● TASK BRIEF: Print every entry below again exactly as written, skipping the pictures.

### RECORDS TO PROCESS

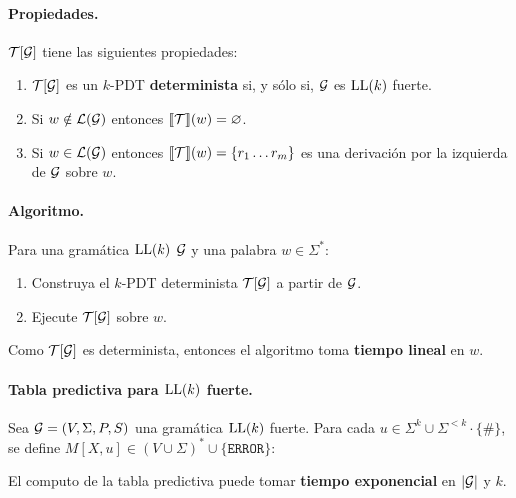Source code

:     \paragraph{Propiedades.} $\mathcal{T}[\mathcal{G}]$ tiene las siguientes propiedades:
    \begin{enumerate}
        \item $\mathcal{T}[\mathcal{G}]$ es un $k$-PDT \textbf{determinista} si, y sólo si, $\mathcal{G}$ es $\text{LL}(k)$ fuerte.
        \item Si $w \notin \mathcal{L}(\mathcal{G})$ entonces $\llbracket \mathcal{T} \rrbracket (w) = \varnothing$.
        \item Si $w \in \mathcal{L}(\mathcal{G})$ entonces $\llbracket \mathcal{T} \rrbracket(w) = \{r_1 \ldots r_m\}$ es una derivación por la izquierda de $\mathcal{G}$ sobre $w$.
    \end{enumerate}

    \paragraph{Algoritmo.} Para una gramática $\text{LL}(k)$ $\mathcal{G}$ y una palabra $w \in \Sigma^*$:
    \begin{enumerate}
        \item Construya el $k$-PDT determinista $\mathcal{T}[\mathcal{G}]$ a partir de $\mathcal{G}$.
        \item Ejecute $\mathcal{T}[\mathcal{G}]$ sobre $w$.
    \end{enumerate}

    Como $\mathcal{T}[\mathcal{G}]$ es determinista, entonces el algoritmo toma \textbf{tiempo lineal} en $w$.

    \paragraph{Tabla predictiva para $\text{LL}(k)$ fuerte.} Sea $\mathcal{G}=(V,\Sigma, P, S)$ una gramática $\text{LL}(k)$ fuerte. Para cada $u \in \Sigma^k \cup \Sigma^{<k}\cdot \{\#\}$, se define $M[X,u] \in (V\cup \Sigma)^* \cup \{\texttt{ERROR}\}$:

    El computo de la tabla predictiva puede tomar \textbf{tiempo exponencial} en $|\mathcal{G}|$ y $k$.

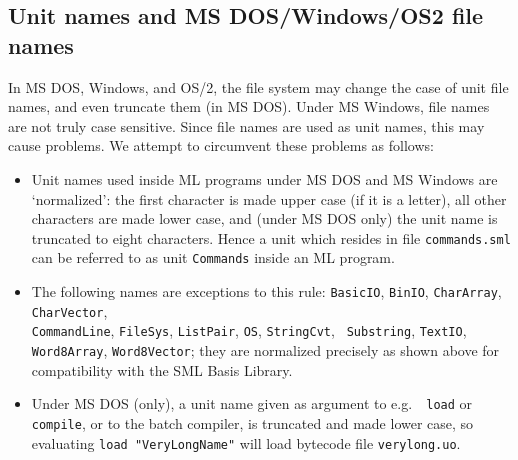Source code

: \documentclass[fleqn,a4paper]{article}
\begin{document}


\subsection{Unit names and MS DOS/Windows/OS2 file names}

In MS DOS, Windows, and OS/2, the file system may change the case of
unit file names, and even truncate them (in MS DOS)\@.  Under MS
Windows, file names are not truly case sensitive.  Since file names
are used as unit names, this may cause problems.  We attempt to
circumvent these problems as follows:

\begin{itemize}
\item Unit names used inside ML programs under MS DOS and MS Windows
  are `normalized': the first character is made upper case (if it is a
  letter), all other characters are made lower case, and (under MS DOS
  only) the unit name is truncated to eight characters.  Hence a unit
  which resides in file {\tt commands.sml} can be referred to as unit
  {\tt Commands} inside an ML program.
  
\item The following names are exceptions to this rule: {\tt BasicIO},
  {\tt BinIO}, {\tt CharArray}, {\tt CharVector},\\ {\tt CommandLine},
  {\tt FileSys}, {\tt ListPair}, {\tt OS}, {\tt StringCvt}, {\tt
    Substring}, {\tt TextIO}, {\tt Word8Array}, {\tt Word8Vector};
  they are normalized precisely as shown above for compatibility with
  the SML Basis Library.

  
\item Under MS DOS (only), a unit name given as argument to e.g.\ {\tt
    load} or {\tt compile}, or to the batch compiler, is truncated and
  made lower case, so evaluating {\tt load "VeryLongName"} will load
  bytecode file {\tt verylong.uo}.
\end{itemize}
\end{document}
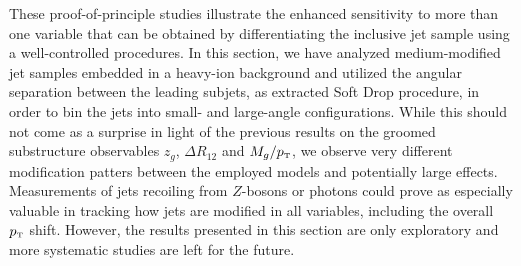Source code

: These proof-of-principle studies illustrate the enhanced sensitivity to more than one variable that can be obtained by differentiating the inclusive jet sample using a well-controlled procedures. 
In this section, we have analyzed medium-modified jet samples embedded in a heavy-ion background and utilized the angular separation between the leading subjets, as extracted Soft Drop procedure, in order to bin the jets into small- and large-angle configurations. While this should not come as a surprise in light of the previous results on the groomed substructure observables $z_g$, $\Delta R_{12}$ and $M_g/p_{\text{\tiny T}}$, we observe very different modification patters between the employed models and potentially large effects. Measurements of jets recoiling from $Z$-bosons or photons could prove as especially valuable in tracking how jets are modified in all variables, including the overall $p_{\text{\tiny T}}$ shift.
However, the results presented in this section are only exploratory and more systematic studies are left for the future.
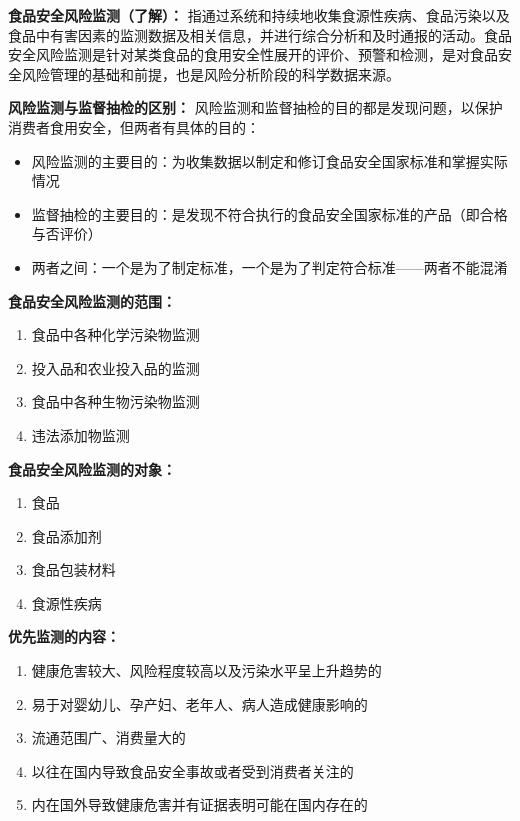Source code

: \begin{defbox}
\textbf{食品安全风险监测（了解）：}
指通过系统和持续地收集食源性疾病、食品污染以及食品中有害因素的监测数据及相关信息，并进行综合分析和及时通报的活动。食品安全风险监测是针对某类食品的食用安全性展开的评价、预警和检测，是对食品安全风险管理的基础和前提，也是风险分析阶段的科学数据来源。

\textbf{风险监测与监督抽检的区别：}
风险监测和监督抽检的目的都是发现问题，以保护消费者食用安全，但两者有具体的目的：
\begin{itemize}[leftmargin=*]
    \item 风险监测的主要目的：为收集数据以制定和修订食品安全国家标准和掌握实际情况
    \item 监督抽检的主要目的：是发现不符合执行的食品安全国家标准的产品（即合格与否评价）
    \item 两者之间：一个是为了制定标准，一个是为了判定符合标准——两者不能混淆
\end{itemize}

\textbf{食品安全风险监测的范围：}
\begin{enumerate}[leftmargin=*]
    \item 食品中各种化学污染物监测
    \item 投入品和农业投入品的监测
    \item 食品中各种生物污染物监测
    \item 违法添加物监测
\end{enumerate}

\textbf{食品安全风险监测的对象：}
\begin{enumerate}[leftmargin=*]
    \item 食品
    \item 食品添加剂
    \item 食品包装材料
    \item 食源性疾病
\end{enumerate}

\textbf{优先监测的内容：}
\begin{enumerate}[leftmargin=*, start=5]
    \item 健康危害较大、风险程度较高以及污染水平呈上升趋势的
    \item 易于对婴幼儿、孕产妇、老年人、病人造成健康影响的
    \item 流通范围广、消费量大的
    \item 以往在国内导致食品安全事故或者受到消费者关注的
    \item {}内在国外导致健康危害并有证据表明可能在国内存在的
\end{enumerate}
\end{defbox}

######

● ANSWER FOR THE TASK:
Source code

:     \paragraph{Propiedades.} $\mathcal{T}[\mathcal{G}]$ tiene las siguientes propiedades:
    \begin{enumerate}
        \item $\mathcal{T}[\mathcal{G}]$ es un $k$-PDT \textbf{determinista} si, y sólo si, $\mathcal{G}$ es $\text{LL}(k)$ fuerte.
        \item Si $w \notin \mathcal{L}(\mathcal{G})$ entonces $\llbracket \mathcal{T} \rrbracket (w) = \varnothing$.
        \item Si $w \in \mathcal{L}(\mathcal{G})$ entonces $\llbracket \mathcal{T} \rrbracket(w) = \{r_1 \ldots r_m\}$ es una derivación por la izquierda de $\mathcal{G}$ sobre $w$.
    \end{enumerate}

    \paragraph{Algoritmo.} Para una gramática $\text{LL}(k)$ $\mathcal{G}$ y una palabra $w \in \Sigma^*$:
    \begin{enumerate}
        \item Construya el $k$-PDT determinista $\mathcal{T}[\mathcal{G}]$ a partir de $\mathcal{G}$.
        \item Ejecute $\mathcal{T}[\mathcal{G}]$ sobre $w$.
    \end{enumerate}

    Como $\mathcal{T}[\mathcal{G}]$ es determinista, entonces el algoritmo toma \textbf{tiempo lineal} en $w$.

    \paragraph{Tabla predictiva para $\text{LL}(k)$ fuerte.} Sea $\mathcal{G}=(V,\Sigma, P, S)$ una gramática $\text{LL}(k)$ fuerte. Para cada $u \in \Sigma^k \cup \Sigma^{<k}\cdot \{\#\}$, se define $M[X,u] \in (V\cup \Sigma)^* \cup \{\texttt{ERROR}\}$:

    El computo de la tabla predictiva puede tomar \textbf{tiempo exponencial} en $|\mathcal{G}|$ y $k$.

Source code

: \documentclass[fleqn,a4paper]{article}
\begin{document}


\subsection{Unit names and MS DOS/Windows/OS2 file names}

In MS DOS, Windows, and OS/2, the file system may change the case of
unit file names, and even truncate them (in MS DOS)\@.  Under MS
Windows, file names are not truly case sensitive.  Since file names
are used as unit names, this may cause problems.  We attempt to
circumvent these problems as follows:

\begin{itemize}
\item Unit names used inside ML programs under MS DOS and MS Windows
  are `normalized': the first character is made upper case (if it is a
  letter), all other characters are made lower case, and (under MS DOS
  only) the unit name is truncated to eight characters.  Hence a unit
  which resides in file {\tt commands.sml} can be referred to as unit
  {\tt Commands} inside an ML program.
  
\item The following names are exceptions to this rule: {\tt BasicIO},
  {\tt BinIO}, {\tt CharArray}, {\tt CharVector},\\ {\tt CommandLine},
  {\tt FileSys}, {\tt ListPair}, {\tt OS}, {\tt StringCvt}, {\tt
    Substring}, {\tt TextIO}, {\tt Word8Array}, {\tt Word8Vector};
  they are normalized precisely as shown above for compatibility with
  the SML Basis Library.

  
\item Under MS DOS (only), a unit name given as argument to e.g.\ {\tt
    load} or {\tt compile}, or to the batch compiler, is truncated and
  made lower case, so evaluating {\tt load "VeryLongName"} will load
  bytecode file {\tt verylong.uo}.
\end{itemize}
\end{document}
Source code

: These proof-of-principle studies illustrate the enhanced sensitivity to more than one variable that can be obtained by differentiating the inclusive jet sample using a well-controlled procedures. 
In this section, we have analyzed medium-modified jet samples embedded in a heavy-ion background and utilized the angular separation between the leading subjets, as extracted Soft Drop procedure, in order to bin the jets into small- and large-angle configurations. While this should not come as a surprise in light of the previous results on the groomed substructure observables $z_g$, $\Delta R_{12}$ and $M_g/p_{\text{\tiny T}}$, we observe very different modification patters between the employed models and potentially large effects. Measurements of jets recoiling from $Z$-bosons or photons could prove as especially valuable in tracking how jets are modified in all variables, including the overall $p_{\text{\tiny T}}$ shift.
However, the results presented in this section are only exploratory and more systematic studies are left for the future.
Source code

: \begin{defbox}
\textbf{食品安全风险监测（了解）：}
指通过系统和持续地收集食源性疾病、食品污染以及食品中有害因素的监测数据及相关信息，并进行综合分析和及时通报的活动。食品安全风险监测是针对某类食品的食用安全性展开的评价、预警和检测，是对食品安全风险管理的基础和前提，也是风险分析阶段的科学数据来源。

\textbf{风险监测与监督抽检的区别：}
风险监测和监督抽检的目的都是发现问题，以保护消费者食用安全，但两者有具体的目的：
\begin{itemize}[leftmargin=*]
    \item 风险监测的主要目的：为收集数据以制定和修订食品安全国家标准和掌握实际情况
    \item 监督抽检的主要目的：是发现不符合执行的食品安全国家标准的产品（即合格与否评价）
    \item 两者之间：一个是为了制定标准，一个是为了判定符合标准——两者不能混淆
\end{itemize}

\textbf{食品安全风险监测的范围：}
\begin{enumerate}[leftmargin=*]
    \item 食品中各种化学污染物监测
    \item 投入品和农业投入品的监测
    \item 食品中各种生物污染物监测
    \item 违法添加物监测
\end{enumerate}

\textbf{食品安全风险监测的对象：}
\begin{enumerate}[leftmargin=*]
    \item 食品
    \item 食品添加剂
    \item 食品包装材料
    \item 食源性疾病
\end{enumerate}

\textbf{优先监测的内容：}
\begin{enumerate}[leftmargin=*, start=5]
    \item 健康危害较大、风险程度较高以及污染水平呈上升趋势的
    \item 易于对婴幼儿、孕产妇、老年人、病人造成健康影响的
    \item 流通范围广、消费量大的
    \item 以往在国内导致食品安全事故或者受到消费者关注的
    \item {}内在国外导致健康危害并有证据表明可能在国内存在的
\end{enumerate}
\end{defbox}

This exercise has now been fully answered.